▶ [Data in this exercise]

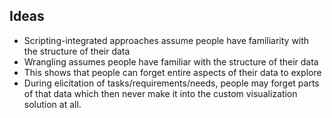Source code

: ## Ideas

- Scripting-integrated approaches assume people have familiarity with the structure of their data
- Wrangling assumes people have familiar with the structure of their data
- This shows that people can forget entire aspects of their data to explore
- During elicitation of tasks/requirements/needs, people may forget parts of that data which then never make it into the custom visualization solution at all. 
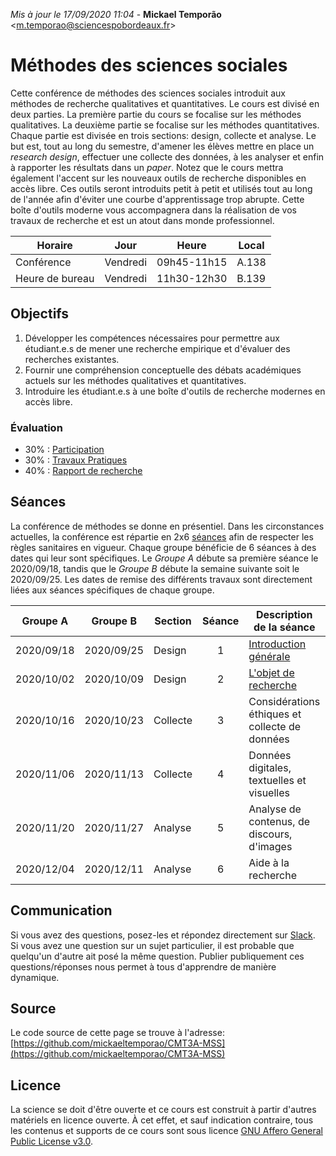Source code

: *Mis à jour le 17/09/2020 11:04* - **Mickael Temporão** <[m.temporao@sciencespobordeaux.fr](mailto:m.temporao@sciencespobordeaux.fr)>


# Méthodes des sciences sociales

Cette conférence de méthodes des sciences sociales introduit aux méthodes de recherche qualitatives et quantitatives. Le cours est divisé en deux parties. La première partie du cours se focalise sur les méthodes qualitatives. La deuxième partie se focalise sur les méthodes quantitatives. Chaque partie est divisée en trois sections: design, collecte et analyse. Le but est, tout au long du semestre, d'amener les élèves mettre en place un *research design*, effectuer une collecte des données, à les analyser et enfin à rapporter les résultats dans un *paper*. Notez que le cours mettra également l'accent sur les nouveaux outils de recherche disponibles en accès libre. Ces outils seront introduits petit à petit et utilisés tout au long de l'année afin d'éviter une courbe d'apprentissage trop abrupte. Cette boîte d'outils moderne vous accompagnera dans la réalisation de vos travaux de recherche et est un atout dans monde professionnel.

| Horaire         | Jour          | Heure       | Local |
| -------------   | ------------- | -           | -     |
| Conférence      | Vendredi      | 09h45-11h15 | A.138 |
| Heure de bureau | Vendredi      | 11h30-12h30 | B.139 |


## Objectifs
1. Développer les compétences nécessaires pour permettre aux étudiant.e.s de mener une recherche empirique et d'évaluer des recherches existantes.
2. Fournir une compréhension conceptuelle des débats académiques actuels sur les méthodes qualitatives et quantitatives.
3. Introduire les étudiant.e.s à une boîte d'outils de recherche modernes en accès libre.

### Évaluation

- 30% : [Participation](part.md)
- 30% : [Travaux Pratiques](tp.md)
- 40% : [Rapport de recherche](rapport.md)


## Séances

La conférence de méthodes se donne en présentiel. Dans les circonstances actuelles, la conférence est répartie en 2x6 [séances](seance.md) afin de respecter les règles sanitaires en vigueur. Chaque groupe bénéficie de 6 séances à des dates qui leur sont spécifiques. Le *Groupe A* débute sa première séance le 2020/09/18, tandis que le *Groupe B* débute la semaine suivante soit le 2020/09/25. Les dates de remise des différents travaux sont directement liées aux séances spécifiques de chaque groupe.


| Groupe A   | Groupe B   | Section    | Séance | Description de la séance                       | À préparer                         |
| -          | -          | -          | :-:    | -                                              | :-:                                |
| 2020/09/18 | 2020/09/25 | Design     | 1      | [Introduction générale](1_devis_intro.md)      | Syllabus, Slack                    |
| 2020/10/02 | 2020/10/09 | Design     | 2      | [L'objet de recherche](2_devis_objet.md)       | Sartori, 1970                      |
| 2020/10/16 | 2020/10/23 | Collecte   | 3      | Considérations éthiques et collecte de données | Lecture, 2; **[TP1](ql_lab_1.md)** |
| 2020/11/06 | 2020/11/13 | Collecte   | 4      | Données digitales, textuelles et visuelles     | Lecture, 3;                        |
| 2020/11/20 | 2020/11/27 | Analyse    | 5      | Analyse de contenus, de discours, d'images     | Lecture, 4; **[TP2](ql_lab_2.md)** |
| 2020/12/04 | 2020/12/11 | Analyse    | 6      | Aide à la recherche                            | Avancement rapport                 |


## Communication
Si vous avez des questions, posez-les et répondez directement sur [Slack](https://methodesss.slack.com). Si vous avez une question sur un sujet particulier, il est probable que quelqu'un d'autre ait posé la même question. Publier publiquement ces questions/réponses nous permet à tous d'apprendre de manière dynamique.


## Source

Le code source de cette page se trouve à l'adresse: [https://github.com/mickaeltemporao/CMT3A-MSS](https://github.com/mickaeltemporao/CMT3A-MSS)


## Licence
La science se doit d'être ouverte et ce cours est construit à partir d'autres matériels en licence ouverte. À cet effet, et sauf indication contraire, tous les contenus et supports de ce cours sont sous licence [GNU Affero General Public License v3.0](https://spdx.org/licenses/AGPL-3.0-or-later.html).

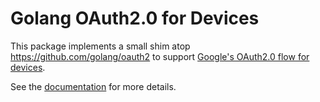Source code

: # Golang OAuth2.0 for Devices

This package implements a small shim atop https://github.com/golang/oauth2 to
support [Google's OAuth2.0 flow for
devices](https://developers.google.com/accounts/docs/OAuth2ForDevices).

See the [documentation](http://godoc.org/github.com/mniak/oauth2device) for
more details.
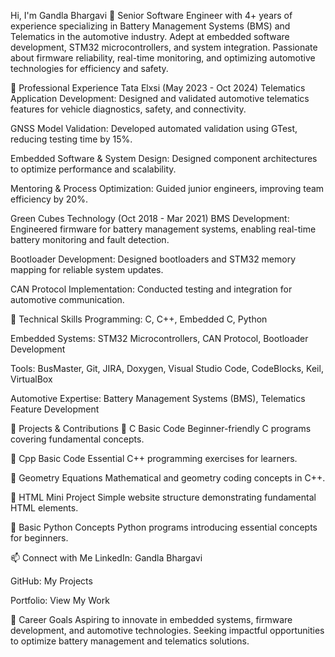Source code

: Hi, I'm Gandla Bhargavi 👋
Senior Software Engineer with 4+ years of experience specializing in Battery Management Systems (BMS) and Telematics in the automotive industry. Adept at embedded software development, STM32 microcontrollers, and system integration. Passionate about firmware reliability, real-time monitoring, and optimizing automotive technologies for efficiency and safety.

🔹 Professional Experience
Tata Elxsi (May 2023 - Oct 2024)
Telematics Application Development: Designed and validated automotive telematics features for vehicle diagnostics, safety, and connectivity.

GNSS Model Validation: Developed automated validation using GTest, reducing testing time by 15%.

Embedded Software & System Design: Designed component architectures to optimize performance and scalability.

Mentoring & Process Optimization: Guided junior engineers, improving team efficiency by 20%.

Green Cubes Technology (Oct 2018 - Mar 2021)
BMS Development: Engineered firmware for battery management systems, enabling real-time battery monitoring and fault detection.

Bootloader Development: Designed bootloaders and STM32 memory mapping for reliable system updates.

CAN Protocol Implementation: Conducted testing and integration for automotive communication.

🔹 Technical Skills
Programming: C, C++, Embedded C, Python

Embedded Systems: STM32 Microcontrollers, CAN Protocol, Bootloader Development

Tools: BusMaster, Git, JIRA, Doxygen, Visual Studio Code, CodeBlocks, Keil, VirtualBox

Automotive Expertise: Battery Management Systems (BMS), Telematics Feature Development

🔹 Projects & Contributions
🔗 C Basic Code
Beginner-friendly C programs covering fundamental concepts.

🔗 Cpp Basic Code
Essential C++ programming exercises for learners.

🔗 Geometry Equations
Mathematical and geometry coding concepts in C++.

🔗 HTML Mini Project
Simple website structure demonstrating fundamental HTML elements.

🔗 Basic Python Concepts
Python programs introducing essential concepts for beginners.

📫 Connect with Me
LinkedIn: Gandla Bhargavi

GitHub: My Projects

Portfolio: View My Work

🎯 Career Goals
Aspiring to innovate in embedded systems, firmware development, and automotive technologies. Seeking impactful opportunities to optimize battery management and telematics solutions.
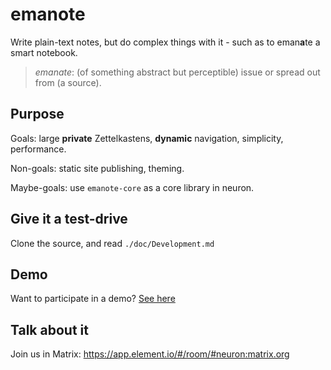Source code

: # emanote

Write plain-text notes, but do complex things with it - such as to eman**a**te a smart notebook.

> *emanate*: (of something abstract but perceptible) issue or spread out from (a source).

## Purpose

Goals: large **private** Zettelkastens, **dynamic** navigation, simplicity, performance.

Non-goals: static site publishing, theming.

Maybe-goals: use `emanote-core` as a core library in neuron.

## Give it a test-drive

Clone the source, and read `./doc/Development.md`

## Demo

Want to participate in a demo? [See here](https://github.com/srid/emanote/issues/6#issuecomment-786763388)

## Talk about it

Join us in Matrix: https://app.element.io/#/room/#neuron:matrix.org
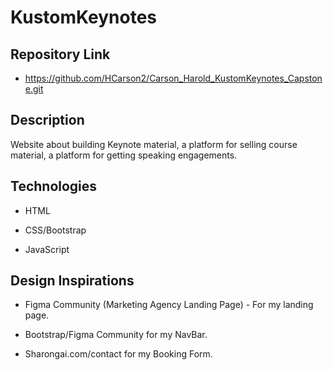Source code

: # KustomKeynotes

## Repository Link

- https://github.com/HCarson2/Carson_Harold_KustomKeynotes_Capstone.git

## Description

Website about building Keynote material, a platform for selling course material, a platform for getting speaking engagements.

## Technologies

- HTML

- CSS/Bootstrap

- JavaScript

## Design Inspirations

- Figma Community (Marketing Agency Landing Page) - For my landing page.

- Bootstrap/Figma Community for my NavBar.

- Sharongai.com/contact for my Booking Form.


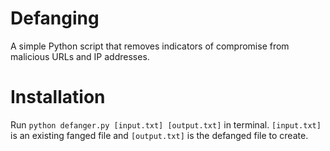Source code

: # Defanging

A simple Python script that removes indicators of compromise from malicious URLs and IP addresses.

# Installation

Run `python defanger.py [input.txt] [output.txt]` in terminal. `[input.txt]` is an existing fanged file and `[output.txt]` is the defanged file to create.
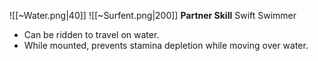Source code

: 
![[~Water.png|40]]
![[~Surfent.png|200]]
**Partner Skill**
Swift Swimmer
- Can be ridden to travel on water.
- While mounted, prevents stamina depletion while moving over water.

▶ [Problem requirements]
In the material above, the stretch from the line with "Essential C++ programming" through the line with "## Talk about it" is to be given again exactly, minus the pictures.

▶ [Response for this exercise]
Essential C++ programming exercises for learners.

🔗 Geometry Equations
Mathematical and geometry coding concepts in C++.

🔗 HTML Mini Project
Simple website structure demonstrating fundamental HTML elements.

🔗 Basic Python Concepts
Python programs introducing essential concepts for beginners.

📫 Connect with Me
LinkedIn: Gandla Bhargavi

GitHub: My Projects

Portfolio: View My Work

🎯 Career Goals
Aspiring to innovate in embedded systems, firmware development, and automotive technologies. Seeking impactful opportunities to optimize battery management and telematics solutions.
Source code

: # emanote

Write plain-text notes, but do complex things with it - such as to eman**a**te a smart notebook.

> *emanate*: (of something abstract but perceptible) issue or spread out from (a source).

## Purpose

Goals: large **private** Zettelkastens, **dynamic** navigation, simplicity, performance.

Non-goals: static site publishing, theming.

Maybe-goals: use `emanote-core` as a core library in neuron.

## Give it a test-drive

Clone the source, and read `./doc/Development.md`

## Demo

Want to participate in a demo? [See here](https://github.com/srid/emanote/issues/6#issuecomment-786763388)

## Talk about it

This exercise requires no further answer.